Heroines of Mercy Street Revisited

In 2016 Pamela Toler wrote Heroines of Mercy Street, a book about the "real nurses of the Civil War" as a companion for the first season of the PBS series Mercy Street.

Now that the second season is showing (Episode #4 on Sunday, Feb. 11, 8 pm), time for another peek at the book.

Pamela's book goes back and forth between the back story of Mercy characters (especially Mary Phinney and Anne Hastings) and more general information on CW nurses.

A few points from the book:

  • "Unable to imagine the scale of the coming devastation, the Union's Medical Bureau provided few medical supplies, made no provision for field hospitals, and made no plan for evacuating casualties. The Confederate army did no better." (pg. 39)
  • "[Dorothea] Dix's nurses and a score of informal female volunteers stepped into the chaos and began their work." (pg. 46)
  • "Mary [Phinney von Olnhausen] decided to volunteer as a nurse, or whatever else she could do to help the war effort. She wrote to anyone she knew who had any influence." (pg. 58)
  • "Anne Reading [Hastings, in Mercy Street] was a professional nurse, to the limited extent that such a thing existed at the beginning of the Civil War." (pg, 59)
  • "By the end of the war, Alexandria had thirty-three military hospitals of different sizes and designed for different purposes....One of those hospitals was the Mansion House Hospital, formerly [James] Green's Mansion House Hotel." (pg. 105) "Mary von Olnhausan's first impression of the hospital, several months later, was that it was loud, confused, and crowded." (pg. 106)
  • "Meeting a hostile doctor was almost a rite of passage for nurses as they arrived at a new hospital." (pg. 115) "Signs of progress and professionalism appeared as the war went on, one doctor and one nurse at a time." (pg. 119)
  • "Nurses began to define themselves as advocates for patients." (pg. 145)
  • "Civil War-era hospitals were breeding grounds for contagious diseases....[T]yphoid was the most deadly and most feared. It accounted for 17 percent of patient deaths in 1861; by 1865 that percentage had increased to 56 percent." (pg. 175)
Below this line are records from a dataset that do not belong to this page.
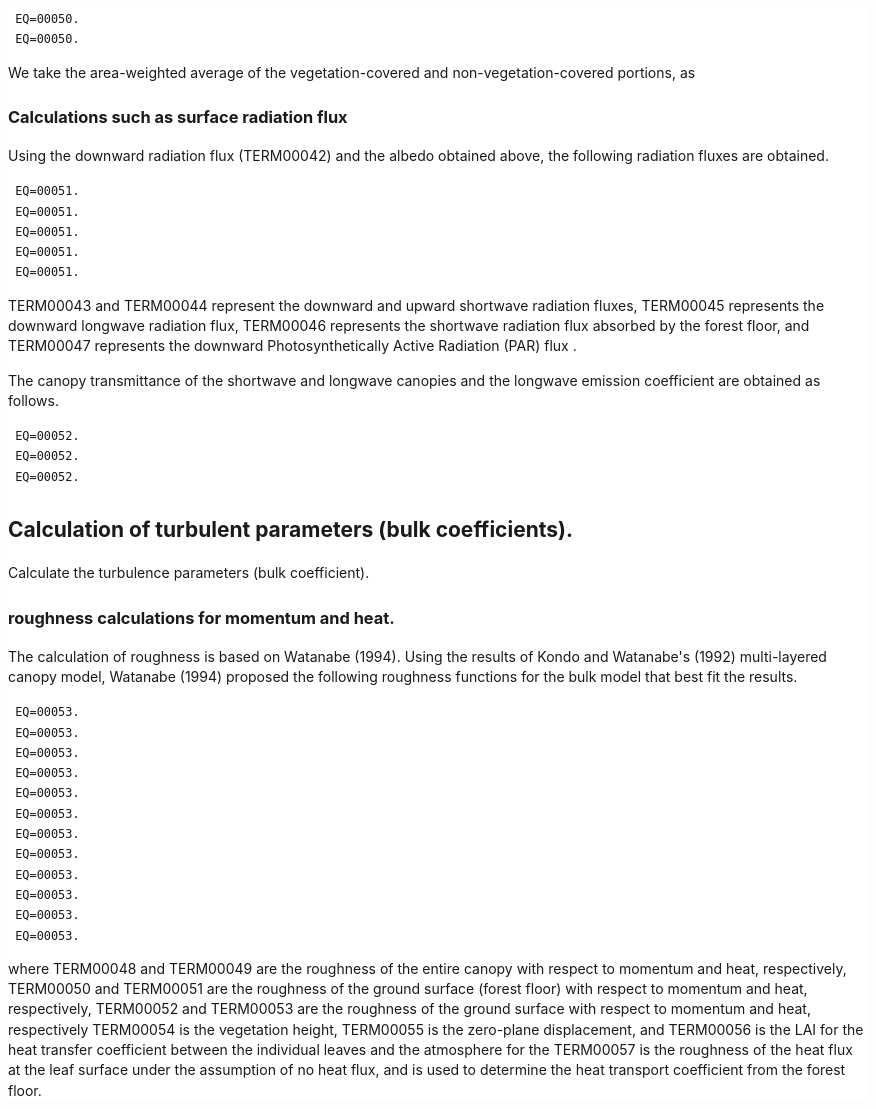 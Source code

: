      EQ=00050.
     EQ=00050.

We take the area-weighted average of the vegetation-covered and non-vegetation-covered portions, as

### Calculations such as surface radiation flux

Using the downward radiation flux (TERM00042) and the albedo obtained above, the following radiation fluxes are obtained.

     EQ=00051.
     EQ=00051.
     EQ=00051.
     EQ=00051.
     EQ=00051.

TERM00043 and TERM00044 represent the downward and upward shortwave radiation fluxes, TERM00045 represents the downward longwave radiation flux, TERM00046 represents the shortwave radiation flux absorbed by the forest floor, and TERM00047 represents the downward Photosynthetically Active Radiation (PAR) flux .

The canopy transmittance of the shortwave and longwave canopies and the longwave emission coefficient are obtained as follows.

     EQ=00052.
     EQ=00052.
     EQ=00052.

## Calculation of turbulent parameters (bulk coefficients).

Calculate the turbulence parameters (bulk coefficient).

### roughness calculations for momentum and heat.

The calculation of roughness is based on Watanabe (1994). Using the results of Kondo and Watanabe's (1992) multi-layered canopy model, Watanabe (1994) proposed the following roughness functions for the bulk model that best fit the results.

     EQ=00053.
     EQ=00053.
     EQ=00053.
     EQ=00053.
     EQ=00053.
     EQ=00053.
     EQ=00053.
     EQ=00053.
     EQ=00053.
     EQ=00053.
     EQ=00053.
     EQ=00053.

where TERM00048 and TERM00049 are the roughness of the entire canopy with respect to momentum and heat, respectively, TERM00050 and TERM00051 are the roughness of the ground surface (forest floor) with respect to momentum and heat, respectively, TERM00052 and TERM00053 are the roughness of the ground surface with respect to momentum and heat, respectively TERM00054 is the vegetation height, TERM00055 is the zero-plane displacement, and TERM00056 is the LAI for the heat transfer coefficient between the individual leaves and the atmosphere for the TERM00057 is the roughness of the heat flux at the leaf surface under the assumption of no heat flux, and is used to determine the heat transport coefficient from the forest floor.
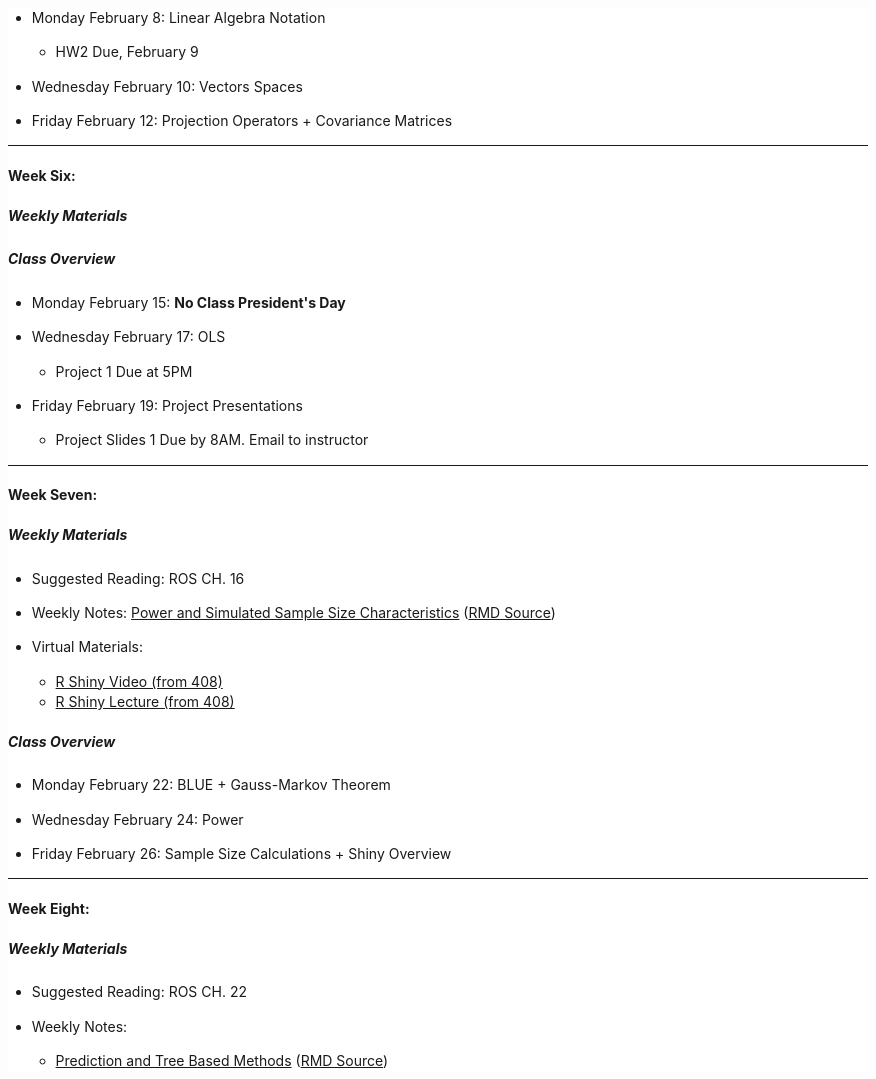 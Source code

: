 - Monday February 8: Linear Algebra Notation
  - HW2 Due, February 9

- Wednesday February 10: Vectors Spaces 

- Friday February 12: Projection Operators + Covariance Matrices

---

#### Week Six: 

##### Weekly Materials


##### Class Overview

- Monday February 15: __No Class President's Day__

- Wednesday February 17: OLS
  - Project 1 Due at 5PM

- Friday February 19: Project Presentations
  - Project Slides 1 Due by 8AM. Email to instructor

---

#### Week Seven: 

##### Weekly Materials
- Suggested Reading: ROS CH. 16

- Weekly Notes: [Power and Simulated Sample Size Characteristics](https://github.com/STAT506/Power_SampleSize/blob/main/SampleSize.pdf) ([RMD Source](https://raw.githubusercontent.com/STAT506/Power_SampleSize/main/SampleSize.Rmd))

- Virtual Materials:
  - [R Shiny Video (from 408)](https://montana.techsmithrelay.com/TdIP)
  - [R Shiny Lecture (from 408)](https://stat408.github.io/Lecture8/#/)

##### Class Overview

- Monday February 22: BLUE + Gauss-Markov Theorem

- Wednesday February 24: Power

- Friday February 26: Sample Size Calculations + Shiny Overview

---

#### Week Eight: 

##### Weekly Materials
- Suggested Reading: ROS CH. 22

- Weekly Notes: 
  - [Prediction and Tree Based Methods](https://github.com/STAT506/PredictiveModeling/blob/main/LecturePredModeling.pdf) ([RMD Source](https://raw.githubusercontent.com/STAT506/PredictiveModeling/main/LecturePredModeling.Rmd))
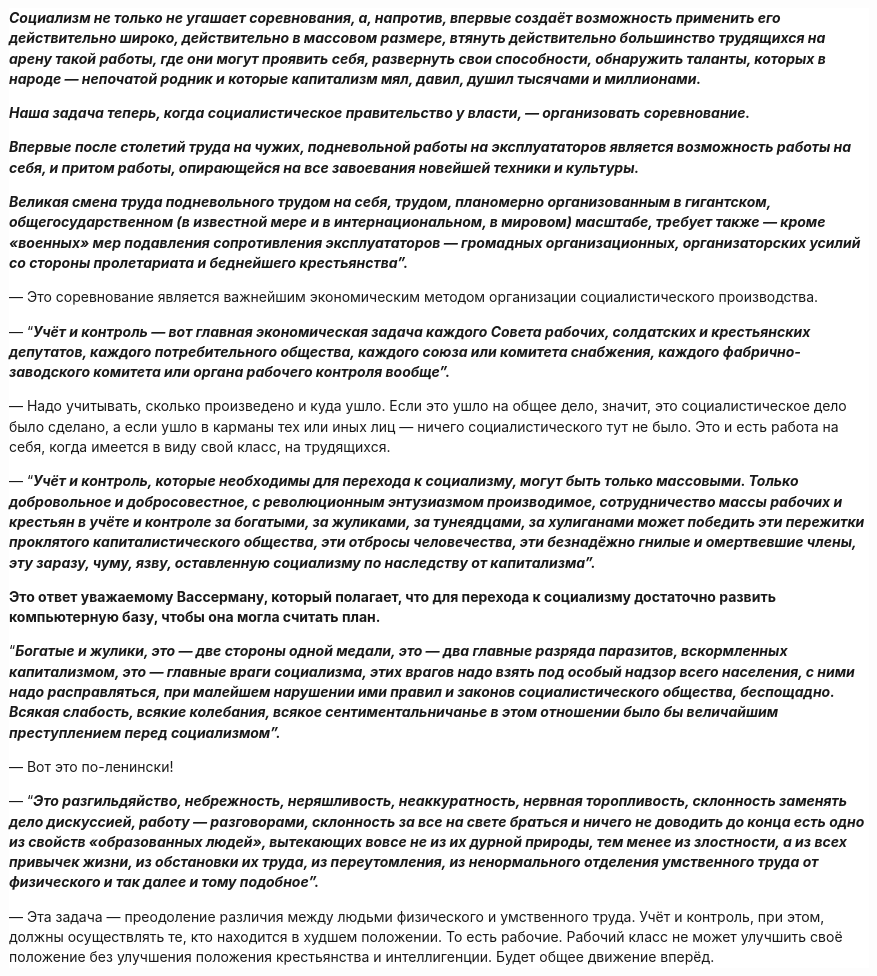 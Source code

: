 **_Социализм не только не угашает соревнования, а, напротив, впервые создаёт возможность применить его действительно широко, действительно в массовом размере, втянуть действительно большинство трудящихся на арену такой работы, где они могут проявить себя, развернуть свои способности, обнаружить таланты, которых в народе — непочатой родник и которые капитализм мял, давил, душил тысячами и миллионами._**

**_Наша задача теперь, когда социалистическое правительство у власти, — организовать соревнование._**

**_Впервые после столетий труда на чужих, подневольной работы на эксплуататоров является возможность работы на себя, и притом работы, опирающейся на все завоевания новейшей техники и культуры._**

**_Великая смена труда подневольного трудом на себя, трудом, планомерно организованным в гигантском, общегосударственном (в известной мере и в интернациональном, в мировом) масштабе, требует также — кроме «военных» мер подавления сопротивления эксплуататоров — громадных организационных, организаторских усилий со стороны пролетариата и беднейшего крестьянства”._**

— Это соревнование является важнейшим экономическим методом организации социалистического производства.

— “**_Учёт и контроль — вот главная экономическая задача каждого Совета рабочих, солдатских и крестьянских депутатов, каждого потребительного общества, каждого союза или комитета снабжения, каждого фабрично-заводского комитета или органа рабочего контроля вообще”._**

— Надо учитывать, сколько произведено и куда ушло. Если это ушло на общее дело, значит, это социалистическое дело было сделано, а если ушло в карманы тех или иных лиц — ничего социалистического тут не было. Это и есть работа на себя, когда имеется в виду свой класс, на трудящихся.

— “**_Учёт и контроль, которые необходимы для перехода к социализму, могут быть только массовыми. Только добровольное и добросовестное, с революционным энтузиазмом производимое, сотрудничество массы рабочих и крестьян в учёте и контроле за богатыми, за жуликами, за тунеядцами, за хулиганами может победить эти пережитки проклятого капиталистического общества, эти отбросы человечества, эти безнадёжно гнилые и омертвевшие члены, эту заразу, чуму, язву, оставленную социализму по наследству от капитализма”._**

**Это ответ уважаемому Вассерману, который полагает, что для перехода к социализму достаточно развить компьютерную базу, чтобы она могла считать план.**

“**_Богатые и жулики, это — две стороны одной медали, это — два главные разряда паразитов, вскормленных капитализмом, это — главные враги социализма, этих врагов надо взять под особый надзор всего населения, с ними надо расправляться, при малейшем нарушении ими правил и законов социалистического общества, беспощадно. Всякая слабость, всякие колебания, всякое сентиментальничанье в этом отношении было бы величайшим преступлением перед социализмом”._**

— Вот это по-ленински!

— “**_Это разгильдяйство, небрежность, неряшливость, неаккуратность, нервная торопливость, склонность заменять дело дискуссией, работу — разговорами, склонность за все на свете браться и ничего не доводить до конца есть одно из свойств «образованных людей», вытекающих вовсе не из их дурной природы, тем менее из злостности, а из всех привычек жизни, из обстановки их труда, из переутомления, из ненормального отделения умственного труда от физического и так далее и тому подобное”._**

— Эта задача — преодоление различия между людьми физического и умственного труда. Учёт и контроль, при этом, должны осуществлять те, кто находится в худшем положении. То есть рабочие. Рабочий класс не может улучшить своё положение без улучшения положения крестьянства и интеллигенции. Будет общее движение вперёд.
Toler's book goes on to explain what happened to the real Mary Phinney and Anne Reading/Hastings. But with several episodes left of Mercy Street (no, I don't know how what is coming either), I will leave the account for now.

  The real-life Mansion Hotel Hospital on South Fairfax Street in Alexandria, where the TV series Mercy Street takes place.

The real-life Mansion Hotel Hospital on South Fairfax Street in Alexandria, where the TV series Mercy Street takes place.